Thursday, October 8, 2020

ANNIVERSARIES

October 5 would have been the 71st anniversary of my parents, Walt and Monica.  It was also the 16th anniversary of my mother’s death.  She died on the date she and her beloved were married, which seems fitting.  (October 5, 2004 was also the last day my hometown Minnesota Twins won a playoff game!  That’s a whole ‘nother story.)

 

Although I never thought about it exactly this way, I realize both of my parents were anti-fascists.  Both served in World War II. Mom was a WAC, and among other things helped in the training of French pilots, who were then sent to bomb their own country to free it from the Nazis.  I imagine some of those young men died doing that.  Dad was in the Army Air Corps in the Aleutian Islands on December 7, 1941, closer to Japan than Pearl Harbor was.
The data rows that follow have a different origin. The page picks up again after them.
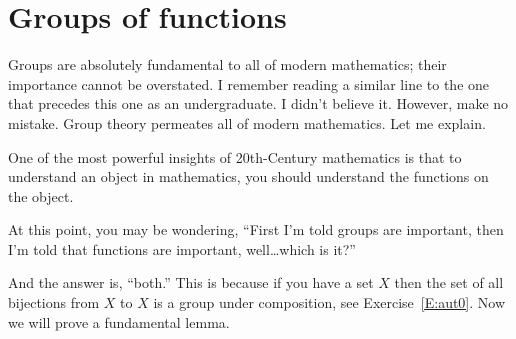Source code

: \documentclass{ximera}
\begin{document}

\section{Groups of functions}

Groups are absolutely fundamental to all of modern mathematics; their
importance cannot be overstated. I remember reading a similar line to
the one that precedes this one as an undergraduate. I didn't believe
it. However, make no mistake. Group theory permeates all of modern
mathematics. Let me explain.

One of the most powerful insights of 20th-Century mathematics is that
to understand an object in mathematics, you should understand the
functions on the object.

At this point, you may be wondering, ``First I'm told groups are
important, then I'm told that functions are important, well\dots which
is it?''

And the answer is, ``both.'' This is because if you have a set $X$
then the set of all bijections from $X$ to $X$ is a group under
composition, see Exercise~\ref{E:aut0}. Now we will prove a
fundamental lemma.
\end{document}
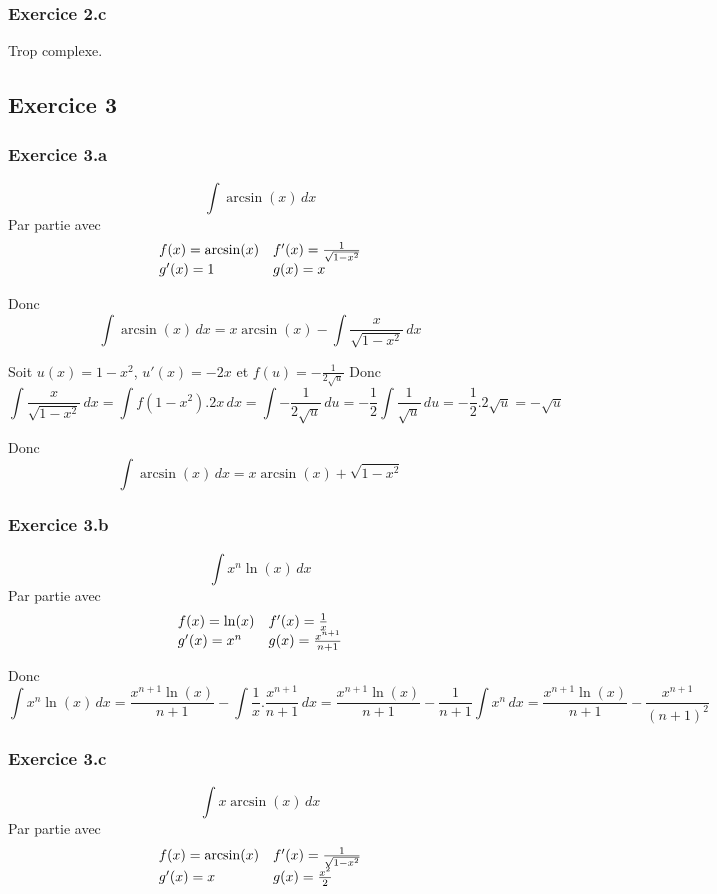 \documentclass[]{book}
\theoremstyle{definition}
\begin{document}
\subsubsection*{Exercice 2.c}
Trop complexe.

\subsection*{Exercice 3}
\subsubsection*{Exercice 3.a}
$$\int{\arcsin(x)\,dx}$$
Par partie avec
$$
\begin{array}{l l}
f(x) = \arcsin(x) & f'(x)=\frac{1}{\sqrt{1-x^2}} \\
g'(x)= 1 & g(x) = x \\
\end{array}
$$

Donc
$$\int{\arcsin(x)\,dx} = x\arcsin(x) - \int{\frac{x}{\sqrt{1-x^2}}\,dx}$$

Soit $u(x)=1-x^2$, $u'(x)=-2x$ et $f(u)=-\frac{1}{2\sqrt{u}}$
Donc
$$\int{\frac{x}{\sqrt{1-x^2}}\,dx} = \int{f(1-x^2).2x\,dx} = \int{-\frac{1}{2\sqrt{u}}\,du} = -\frac{1}{2}\int{\frac{1}{\sqrt{u}}\,du} = -\frac{1}{2}.2\sqrt{u} = -\sqrt{u}$$

Donc
$$\int{\arcsin(x)\,dx} = x\arcsin(x) + \sqrt{1-x^2}$$

\subsubsection*{Exercice 3.b}
$$\int{x^n\ln(x)\,dx}$$
Par partie avec
$$
\begin{array}{l l}
f(x) = \ln(x) & f'(x)=\frac{1}{x} \\
g'(x)= x^n & g(x) = \frac{x^{n+1}}{n+1} \\
\end{array}
$$

Donc
$$\int{x^n\ln(x)\,dx} = \frac{x^{n+1}\ln(x)}{n+1} - \int{\frac{1}{x}.\frac{x^{n+1}}{n+1}\,dx} = \frac{x^{n+1}\ln(x)}{n+1} - \frac{1}{n+1}\int{x^n\,dx} = \frac{x^{n+1}\ln(x)}{n+1} - \frac{x^{n+1}}{(n+1)^2}$$


\subsubsection*{Exercice 3.c}
$$\int{x\arcsin(x)\,dx}$$
Par partie avec
$$
\begin{array}{l l}
f(x) = \arcsin(x) & f'(x)=\frac{1}{\sqrt{1-x^2}} \\
g'(x)= x & g(x) = \frac{x^{2}}{2} \\
\end{array}
$$
\end{document}
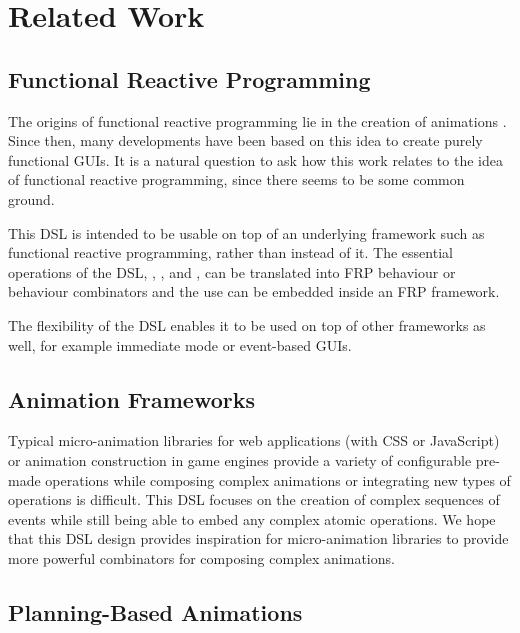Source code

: \section{Related Work}
\label{sec:related}

\subsection{Functional Reactive Programming}
The origins of functional reactive programming lie in the creation of animations \cite{DBLP:conf/icfp/ElliottH97}. Since then, many developments have been based on this idea to create purely functional GUIs. It is a natural question to ask how this work relates to the idea of functional reactive programming, since there seems to be some common ground.

This DSL is intended to be usable on top of an underlying framework such as functional reactive programming, rather than instead of it. The essential operations of the DSL, , , and , can be translated into FRP behaviour or behaviour combinators and the use can be embedded inside an FRP framework.

The flexibility of the DSL enables it to be used on top of other frameworks as well, for example immediate mode or event-based GUIs.

\subsection{Animation Frameworks}

Typical micro-animation libraries for web applications (with CSS or JavaScript) or animation construction in game engines provide a variety of configurable pre-made operations while composing complex animations or integrating new types of operations is difficult. This DSL focuses on the creation of complex sequences of events while still being able to embed any complex atomic operations. We hope that this DSL design provides inspiration for micro-animation libraries to provide more powerful combinators for composing complex animations.




\subsection{Planning-Based Animations}

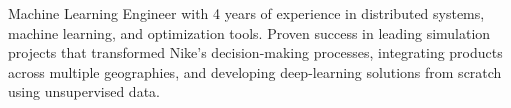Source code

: 


\begin{cvparagraph}
Machine Learning Engineer with 4 years of experience in distributed systems, machine learning, and optimization tools. Proven success in leading simulation projects that transformed Nike’s decision-making processes, integrating products across multiple geographies, and developing deep-learning solutions from scratch using unsupervised data.
\end{cvparagraph}
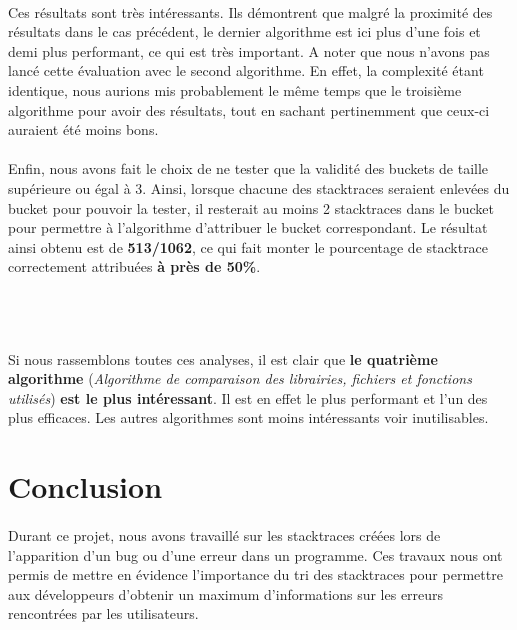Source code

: \documentclass{article}
\begin{document}
\paragraph{}
Ces résultats sont très intéressants. Ils démontrent que malgré la proximité des résultats dans le cas précédent, le dernier algorithme est ici plus d'une fois et demi plus performant, ce qui est très important. A noter que nous n'avons pas lancé cette évaluation avec le second algorithme. En effet, la complexité étant identique, nous aurions mis probablement le même temps que le troisième algorithme pour avoir des résultats, tout en sachant pertinemment que ceux-ci auraient été moins bons.

\paragraph{}
Enfin, nous avons fait le choix de ne tester que la validité des buckets de taille supérieure ou égal à 3. Ainsi, lorsque chacune des stacktraces seraient enlevées du bucket pour pouvoir la tester, il resterait au moins 2 stacktraces dans le bucket pour permettre à l'algorithme d'attribuer le bucket correspondant. Le résultat ainsi obtenu est de \textbf{513/1062}, ce qui fait monter le pourcentage de stacktrace correctement attribuées \textbf{à près de 50\%}.

~~\\
~~\\

\paragraph{}
Si nous rassemblons toutes ces analyses, il est clair que \textbf{le quatrième algorithme} (\textit{Algorithme de comparaison des librairies, fichiers et fonctions utilisés}) \textbf{est le plus intéressant}. Il est en effet le plus performant et l'un des plus efficaces. Les autres algorithmes sont moins intéressants voir inutilisables.

\clearpage
\section*{Conclusion}

\paragraph{}
Durant ce projet, nous avons travaillé sur les stacktraces créées lors de l'apparition d'un bug ou d'une erreur dans un programme. Ces travaux nous ont permis de mettre en évidence l'importance du tri des stacktraces pour permettre aux développeurs d'obtenir un maximum d'informations sur les erreurs rencontrées par les utilisateurs.
\end{document}
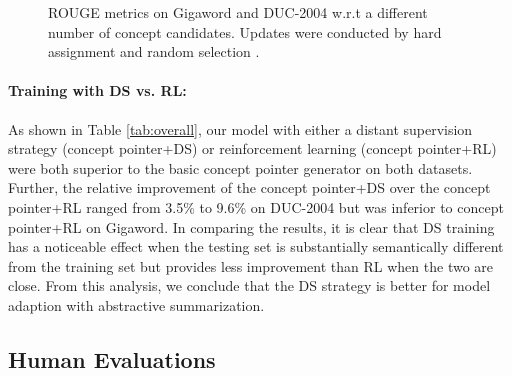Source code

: \documentclass[11pt,a4paper]{article}
\begin{document}
\begin{figure}[t]
    \centering
    \caption{ROUGE metrics on Gigaword and DUC-2004 w.r.t a different number of concept candidates. Updates were conducted by hard assignment  and random selection . }
    \label{fig:conceptnumber}
\end{figure}
 
\paragraph{Training with DS vs. RL:}
As shown in Table \ref{tab:overall}, our model with either a distant supervision strategy (concept pointer+DS) or reinforcement learning (concept pointer+RL) were both superior to the basic concept pointer generator on both datasets. Further, the relative improvement of the concept pointer+DS over the concept pointer+RL ranged from 3.5\% to 9.6\% on DUC-2004 but was inferior to concept pointer+RL on Gigaword. In comparing the results, it is clear that DS training has a noticeable effect when the testing set is substantially semantically different from the training set but provides less improvement than RL when the two are close. From this analysis, we conclude that the DS strategy is better for model adaption with abstractive summarization.
 
 
\subsection{Human Evaluations}
\end{document}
He served in combat in France and Germany, and in the occupation of Germany after the war.  Then his German came in handy for his country, unlike in 1917, when he went to kindergarten speaking only German, and was told that children who spoke “the enemy’s language” would be hit.

 

I wish I could call them up and talk about our current political situation.  They voted in every election, and my mom worked for over 10 years as an administrative assistant for the county.  Dad was a barber and as I note in my poem “Cutting Away”:

 

You can learn a lot by holding

a man’s head in one hand

and a razor in another. 

 

I’m pretty sure there aren’t elections in the next life.  But if you can hear me, mom and dad, I want you to know that we are still fighting the good fight!

 

Here is a poem from my upcoming book that celebrates how my parentage came to be:

 

 

AUSTIN MINNESOTA

 

Austin, Hog-Town,

city of bent shoulders.

Maybe the hair of the men on the kill

grow more quickly over their ears,

so that you made a killing

with your scissors and clippers

and the fine hand broom that whisked

the dead hair off their shoulders.

You roomed at Maw Daly’s on Main

Street, where husband Bill left each

morning to work in the plant, and

daughter Monica checked the accounts

at Kresge’s and came home to work

for the house, cleaning the roomers’ rooms,

stuffing the laundry through the wringer

into galvanized pots.  I wonder how

often she washed your sheets, and how

much she wondered.  Mom said she thought

you were ugly and stuck up when she

first met you, but something must

have caught her heart—your mustache,

the scent of pomade and powder

on your hands, your fervency at Mass.

Somehow you ended up talking, then

dancing, then walking down the aisle

at Queen of Angels, Mom’s brothers

still alive, Grandpa Bill delighted to see

his daughter finally married, Grandma

Daly wondering who would clean the sheets.

 

 

Be justice.  Be beauty.  Be anti-fascist, as effectively and peacefully as you can.